A Single LTI or Equity Plan Can Not Do Everything, Although Some May Claim Otherwise…..
04/07/2005
mail.png

Surprising is not quite the word we had in mind when we started to analyse Australian executive pay. But by the time we had finished reviewing the executive pay of the ASX 300 for GuerdonData™, we could not think of a more apt term.

One source of our surprise was the disparity between the directors’ report pay rationale (required under section 300A of Corporations Act) and the likely impact their actual pay structure would have on executive behaviour. Over 85% of ASX 300 companies used the terms “attract, retain and motivate”. Yet fewer than 30% had equity or LTI elements in place that could support all three.

A basic summary of LTI/equity plan objectives is provided below.

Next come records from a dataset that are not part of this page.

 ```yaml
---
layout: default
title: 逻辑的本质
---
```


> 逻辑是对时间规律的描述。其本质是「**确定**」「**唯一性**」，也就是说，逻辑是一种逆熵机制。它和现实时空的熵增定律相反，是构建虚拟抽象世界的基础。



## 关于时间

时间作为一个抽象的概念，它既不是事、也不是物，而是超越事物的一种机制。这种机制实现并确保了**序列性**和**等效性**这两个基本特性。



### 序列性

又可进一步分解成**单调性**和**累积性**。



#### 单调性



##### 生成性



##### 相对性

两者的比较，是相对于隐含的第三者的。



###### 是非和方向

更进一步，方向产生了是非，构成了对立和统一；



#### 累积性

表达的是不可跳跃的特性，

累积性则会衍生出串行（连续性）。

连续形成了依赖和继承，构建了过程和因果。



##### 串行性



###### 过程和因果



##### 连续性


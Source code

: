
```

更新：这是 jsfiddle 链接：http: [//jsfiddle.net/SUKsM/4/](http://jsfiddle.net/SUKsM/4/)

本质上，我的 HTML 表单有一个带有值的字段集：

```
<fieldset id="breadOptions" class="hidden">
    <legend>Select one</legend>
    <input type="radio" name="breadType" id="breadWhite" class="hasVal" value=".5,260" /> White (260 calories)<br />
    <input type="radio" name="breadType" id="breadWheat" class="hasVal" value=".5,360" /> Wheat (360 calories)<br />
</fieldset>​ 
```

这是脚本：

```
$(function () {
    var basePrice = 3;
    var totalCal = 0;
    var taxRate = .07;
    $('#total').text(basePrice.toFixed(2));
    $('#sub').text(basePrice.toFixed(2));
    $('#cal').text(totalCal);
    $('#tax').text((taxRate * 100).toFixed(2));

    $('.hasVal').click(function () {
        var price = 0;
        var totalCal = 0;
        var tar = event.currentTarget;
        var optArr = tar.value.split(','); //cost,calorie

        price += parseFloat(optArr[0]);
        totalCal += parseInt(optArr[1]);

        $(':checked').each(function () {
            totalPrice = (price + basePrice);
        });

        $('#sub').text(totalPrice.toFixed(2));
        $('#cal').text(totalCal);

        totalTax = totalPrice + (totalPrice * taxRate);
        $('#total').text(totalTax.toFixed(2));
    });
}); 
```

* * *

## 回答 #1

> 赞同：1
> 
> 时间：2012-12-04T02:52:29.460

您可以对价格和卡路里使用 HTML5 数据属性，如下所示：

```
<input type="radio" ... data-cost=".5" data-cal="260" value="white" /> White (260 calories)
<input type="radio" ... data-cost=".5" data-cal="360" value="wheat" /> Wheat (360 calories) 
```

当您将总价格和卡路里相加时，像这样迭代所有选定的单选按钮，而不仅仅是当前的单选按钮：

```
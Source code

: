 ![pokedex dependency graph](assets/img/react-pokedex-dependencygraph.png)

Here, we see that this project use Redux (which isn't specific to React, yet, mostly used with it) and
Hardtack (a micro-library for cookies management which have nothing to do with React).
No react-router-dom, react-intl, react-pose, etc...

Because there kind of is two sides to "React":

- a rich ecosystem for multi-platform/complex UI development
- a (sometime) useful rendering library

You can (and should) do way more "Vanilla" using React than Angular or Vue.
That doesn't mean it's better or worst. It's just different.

Direct achievement of specified business objectives
• Performance shares
• Performance rights
• Long term cash

Share price appreciation
• Traditional share options
• Premium priced share options
• Performance vested options
• Share Appreciation Rights (SARs)

Relative share price appreciation
• Indexed options
• Performance vested options

Align executives with shareholder interests
• Time based restricted shares

Minimise dilution
• Long term cash
• Share Appreciation Rights
• Performance shares
• Performance rights
• Time based restricted shares

Reduce financial accounting impact
• Long term cash
• Performance shares
• Time based restricted shares

Attraction
• Share options

Retention
• Time based restricted shares

Note that many other variations are possible depending on specific company history, competitive circumstances and other objectives.

It seems as if many Australian companies are trying to shoe horn all their pay objectives for the CEO and other key executives into one or two LTI or equity vehicles. Simply put, this is not likely to work.